When we investigated our client's situation, we found that one child had filed for bankruptcy and the other was bipolar, a challenge that, for the bipolar child, resulted in compulsive spending, the inability to hold down a job and the need for Social Security Disability benefits.
We discussed naming an institution as trustee and naming a trust protector and a trust advisor.
The resolution was that an institution, rather than an individual, was a better choice as a trustee for the senior citizen client. Even if the client had an adult child with responsible finances as a trustee option, eventually when the siblings grow older, there could be conflicts. Also, the selected institution would be there for a very long time, while there can always be concerns about the life expectancy of an individual trustee. With an institution, there is less chance of a problem, such as the trust being misused. The trust company has a team that specializes in administering trusts with the obligation to report and respect the wishes of its creator. Of course, the trust company will take a salary but so can an individual trustee.
However, if the trust company no longer performs the best services as it used to or does not provide what it promised to do when serving a trustee, we want to have a system of replacement. So when clients select a trust company, we then discuss if they want to have a trust protector. The trust protector's primary role is to fire and replace the trustee if the trust protector determines that the trustee does not provide satisfactory services. The trust protector’s role may be extended to other duties such as consenting to trust amendments, adjusting the trust language and tax legislation changes. The resolution was to appoint the nephew, who is an attorney, as trust protector.

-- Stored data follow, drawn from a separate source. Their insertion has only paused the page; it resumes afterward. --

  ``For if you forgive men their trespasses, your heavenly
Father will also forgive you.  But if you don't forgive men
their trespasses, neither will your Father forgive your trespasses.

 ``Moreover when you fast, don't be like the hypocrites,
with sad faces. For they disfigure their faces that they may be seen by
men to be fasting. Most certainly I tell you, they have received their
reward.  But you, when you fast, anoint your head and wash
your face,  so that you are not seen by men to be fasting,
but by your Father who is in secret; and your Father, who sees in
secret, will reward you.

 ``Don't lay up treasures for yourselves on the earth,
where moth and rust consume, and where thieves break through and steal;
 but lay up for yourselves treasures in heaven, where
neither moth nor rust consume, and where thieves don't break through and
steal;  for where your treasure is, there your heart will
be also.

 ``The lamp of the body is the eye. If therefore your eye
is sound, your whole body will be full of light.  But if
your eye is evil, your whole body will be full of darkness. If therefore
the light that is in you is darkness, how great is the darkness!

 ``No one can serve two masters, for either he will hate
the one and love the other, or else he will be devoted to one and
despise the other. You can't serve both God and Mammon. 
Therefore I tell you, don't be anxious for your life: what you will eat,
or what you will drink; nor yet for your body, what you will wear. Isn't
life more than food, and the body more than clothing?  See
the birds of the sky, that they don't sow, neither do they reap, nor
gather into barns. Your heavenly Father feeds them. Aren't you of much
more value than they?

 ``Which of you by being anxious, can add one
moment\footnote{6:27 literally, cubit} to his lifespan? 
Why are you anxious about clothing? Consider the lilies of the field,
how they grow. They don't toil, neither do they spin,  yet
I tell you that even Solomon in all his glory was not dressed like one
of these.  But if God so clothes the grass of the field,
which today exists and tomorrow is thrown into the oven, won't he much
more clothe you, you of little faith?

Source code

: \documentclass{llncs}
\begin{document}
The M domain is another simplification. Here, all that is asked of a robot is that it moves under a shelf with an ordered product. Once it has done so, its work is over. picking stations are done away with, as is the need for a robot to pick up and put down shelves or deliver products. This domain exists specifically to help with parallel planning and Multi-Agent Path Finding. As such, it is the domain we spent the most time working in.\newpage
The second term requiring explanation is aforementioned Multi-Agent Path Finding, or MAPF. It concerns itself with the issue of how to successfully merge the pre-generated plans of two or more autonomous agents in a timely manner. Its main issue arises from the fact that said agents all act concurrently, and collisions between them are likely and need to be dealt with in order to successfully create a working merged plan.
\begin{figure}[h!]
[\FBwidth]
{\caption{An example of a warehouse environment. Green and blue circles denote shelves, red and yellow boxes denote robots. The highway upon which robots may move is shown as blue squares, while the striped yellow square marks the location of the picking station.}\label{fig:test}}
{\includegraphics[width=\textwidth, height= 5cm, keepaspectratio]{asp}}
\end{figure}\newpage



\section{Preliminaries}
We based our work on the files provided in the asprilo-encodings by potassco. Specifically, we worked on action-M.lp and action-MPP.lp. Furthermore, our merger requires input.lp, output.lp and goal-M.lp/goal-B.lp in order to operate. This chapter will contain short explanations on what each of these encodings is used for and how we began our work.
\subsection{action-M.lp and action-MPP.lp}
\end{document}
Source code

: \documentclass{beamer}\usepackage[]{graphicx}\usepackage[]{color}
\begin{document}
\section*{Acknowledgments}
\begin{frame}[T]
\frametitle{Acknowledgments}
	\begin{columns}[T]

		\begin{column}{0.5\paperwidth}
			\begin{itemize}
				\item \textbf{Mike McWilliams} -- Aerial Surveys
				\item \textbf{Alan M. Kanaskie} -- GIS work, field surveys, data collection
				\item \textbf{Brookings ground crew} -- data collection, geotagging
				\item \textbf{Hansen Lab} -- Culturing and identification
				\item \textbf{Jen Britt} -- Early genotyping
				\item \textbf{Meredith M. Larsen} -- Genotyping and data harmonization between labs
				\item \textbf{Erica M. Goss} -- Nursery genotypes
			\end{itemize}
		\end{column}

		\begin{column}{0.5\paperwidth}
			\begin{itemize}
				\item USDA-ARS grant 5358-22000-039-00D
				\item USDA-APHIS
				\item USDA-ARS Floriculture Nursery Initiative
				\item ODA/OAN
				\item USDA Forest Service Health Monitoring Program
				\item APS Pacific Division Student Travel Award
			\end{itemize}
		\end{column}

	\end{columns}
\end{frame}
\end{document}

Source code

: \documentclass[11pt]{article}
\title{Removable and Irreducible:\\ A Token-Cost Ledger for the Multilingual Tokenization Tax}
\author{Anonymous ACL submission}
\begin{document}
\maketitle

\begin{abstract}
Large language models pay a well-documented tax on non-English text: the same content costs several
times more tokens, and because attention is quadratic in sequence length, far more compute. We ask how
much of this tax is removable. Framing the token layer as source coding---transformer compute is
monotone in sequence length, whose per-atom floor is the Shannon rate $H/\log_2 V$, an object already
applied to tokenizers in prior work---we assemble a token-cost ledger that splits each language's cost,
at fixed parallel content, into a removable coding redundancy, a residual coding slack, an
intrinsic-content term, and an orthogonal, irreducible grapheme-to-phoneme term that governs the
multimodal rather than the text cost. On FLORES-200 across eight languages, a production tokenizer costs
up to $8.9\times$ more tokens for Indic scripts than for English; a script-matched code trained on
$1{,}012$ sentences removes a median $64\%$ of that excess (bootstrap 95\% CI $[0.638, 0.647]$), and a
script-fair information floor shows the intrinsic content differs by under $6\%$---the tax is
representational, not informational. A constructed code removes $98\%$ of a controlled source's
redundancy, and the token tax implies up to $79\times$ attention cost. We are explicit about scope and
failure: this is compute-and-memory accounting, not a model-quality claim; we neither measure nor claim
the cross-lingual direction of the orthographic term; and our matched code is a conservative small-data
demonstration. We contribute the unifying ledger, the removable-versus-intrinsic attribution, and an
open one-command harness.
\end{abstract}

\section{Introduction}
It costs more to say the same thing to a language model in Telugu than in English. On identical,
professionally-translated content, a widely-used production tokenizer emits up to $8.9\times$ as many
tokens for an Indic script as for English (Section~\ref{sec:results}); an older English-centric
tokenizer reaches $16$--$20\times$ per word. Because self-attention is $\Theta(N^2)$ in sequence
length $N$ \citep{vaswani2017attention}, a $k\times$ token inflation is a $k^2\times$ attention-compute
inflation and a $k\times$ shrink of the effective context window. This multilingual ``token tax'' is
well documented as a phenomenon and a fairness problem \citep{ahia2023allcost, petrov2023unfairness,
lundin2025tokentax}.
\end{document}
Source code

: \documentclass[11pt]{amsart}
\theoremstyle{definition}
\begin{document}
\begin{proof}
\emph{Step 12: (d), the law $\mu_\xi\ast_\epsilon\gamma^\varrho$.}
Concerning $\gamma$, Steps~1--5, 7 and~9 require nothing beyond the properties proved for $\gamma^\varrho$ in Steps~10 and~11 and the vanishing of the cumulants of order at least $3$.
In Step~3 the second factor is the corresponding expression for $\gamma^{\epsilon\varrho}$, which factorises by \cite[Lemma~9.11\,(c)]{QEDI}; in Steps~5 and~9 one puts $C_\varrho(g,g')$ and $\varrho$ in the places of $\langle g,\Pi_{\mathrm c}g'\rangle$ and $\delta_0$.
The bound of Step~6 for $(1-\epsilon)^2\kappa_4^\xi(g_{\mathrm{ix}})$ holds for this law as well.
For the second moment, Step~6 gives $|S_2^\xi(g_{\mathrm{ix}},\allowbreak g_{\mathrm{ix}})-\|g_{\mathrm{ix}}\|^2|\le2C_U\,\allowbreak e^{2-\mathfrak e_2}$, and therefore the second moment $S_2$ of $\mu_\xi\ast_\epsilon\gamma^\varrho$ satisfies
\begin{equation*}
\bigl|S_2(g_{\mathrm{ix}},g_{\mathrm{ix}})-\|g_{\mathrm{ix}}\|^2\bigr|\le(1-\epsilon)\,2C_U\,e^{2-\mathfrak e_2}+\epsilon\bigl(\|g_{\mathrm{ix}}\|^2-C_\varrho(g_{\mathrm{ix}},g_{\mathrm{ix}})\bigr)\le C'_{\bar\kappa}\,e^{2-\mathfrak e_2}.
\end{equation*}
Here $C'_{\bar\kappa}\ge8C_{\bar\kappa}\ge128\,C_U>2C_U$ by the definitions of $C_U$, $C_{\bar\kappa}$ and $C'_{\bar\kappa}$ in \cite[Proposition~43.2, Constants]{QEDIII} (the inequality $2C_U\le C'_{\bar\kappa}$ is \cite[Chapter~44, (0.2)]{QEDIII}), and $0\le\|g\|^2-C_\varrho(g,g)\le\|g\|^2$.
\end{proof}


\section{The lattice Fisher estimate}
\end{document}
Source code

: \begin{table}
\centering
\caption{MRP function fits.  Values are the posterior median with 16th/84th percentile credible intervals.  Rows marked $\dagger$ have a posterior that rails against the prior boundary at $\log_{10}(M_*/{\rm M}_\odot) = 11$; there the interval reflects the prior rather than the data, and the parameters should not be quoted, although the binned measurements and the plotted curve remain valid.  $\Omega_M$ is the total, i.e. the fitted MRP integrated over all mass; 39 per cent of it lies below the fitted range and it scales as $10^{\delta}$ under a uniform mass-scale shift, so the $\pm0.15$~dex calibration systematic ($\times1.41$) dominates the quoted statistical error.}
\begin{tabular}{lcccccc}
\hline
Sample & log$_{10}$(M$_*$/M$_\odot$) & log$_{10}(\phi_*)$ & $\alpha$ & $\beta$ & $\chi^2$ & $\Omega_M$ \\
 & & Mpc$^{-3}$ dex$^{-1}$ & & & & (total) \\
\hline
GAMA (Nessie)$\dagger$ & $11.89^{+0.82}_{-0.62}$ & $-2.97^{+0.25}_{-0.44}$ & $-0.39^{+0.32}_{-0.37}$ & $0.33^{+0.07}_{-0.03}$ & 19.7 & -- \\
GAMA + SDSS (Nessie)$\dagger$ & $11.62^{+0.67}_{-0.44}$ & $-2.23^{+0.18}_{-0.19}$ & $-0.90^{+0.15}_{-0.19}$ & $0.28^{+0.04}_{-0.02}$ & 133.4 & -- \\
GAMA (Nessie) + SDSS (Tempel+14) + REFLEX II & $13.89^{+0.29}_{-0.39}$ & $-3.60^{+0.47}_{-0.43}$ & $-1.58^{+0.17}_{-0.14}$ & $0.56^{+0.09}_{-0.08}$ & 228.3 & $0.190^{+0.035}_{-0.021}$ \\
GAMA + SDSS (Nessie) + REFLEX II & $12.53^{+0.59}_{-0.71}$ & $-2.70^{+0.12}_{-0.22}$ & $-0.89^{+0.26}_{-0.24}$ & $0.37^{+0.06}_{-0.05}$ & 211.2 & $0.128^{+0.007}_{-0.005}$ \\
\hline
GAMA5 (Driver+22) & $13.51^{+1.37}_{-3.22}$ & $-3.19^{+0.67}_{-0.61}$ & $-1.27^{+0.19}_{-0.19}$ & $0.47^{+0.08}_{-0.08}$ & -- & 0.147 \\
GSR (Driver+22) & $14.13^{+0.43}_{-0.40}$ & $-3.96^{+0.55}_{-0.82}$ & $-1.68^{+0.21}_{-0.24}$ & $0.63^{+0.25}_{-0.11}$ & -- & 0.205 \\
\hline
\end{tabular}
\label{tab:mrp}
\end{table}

The client may also want to appoint a trust advisor for the role of guiding the trustee for investments. Often, when a client appoints a family member as trustee who may not be well versed in investments, the trust advisor can be handling the investments while the trustee will handle all the administrative decisions. Financial advisors/planners cannot serve as trustees, but some can serve as trust advisors. The resolution in our case was to keep the final advisor and request that the trustee keep the investments with the financial advisor, but without officially naming the financial advisor as trust advisor.
If you do prefer an individual as a trustee, that person should understand your finances and investments and understand the obligations to 1) report to the beneficiary and 2) follow the instructions in the trust document. At the very least, the named trustee should be told to seek legal advice when starting to act as a trustee to understand their obligations and duties. We offer a family introductory meeting to get to know future trustees and beneficiaries so that they know that when time comes, we are here to help implement the wishes of the client. It gives peace of mind to everyone.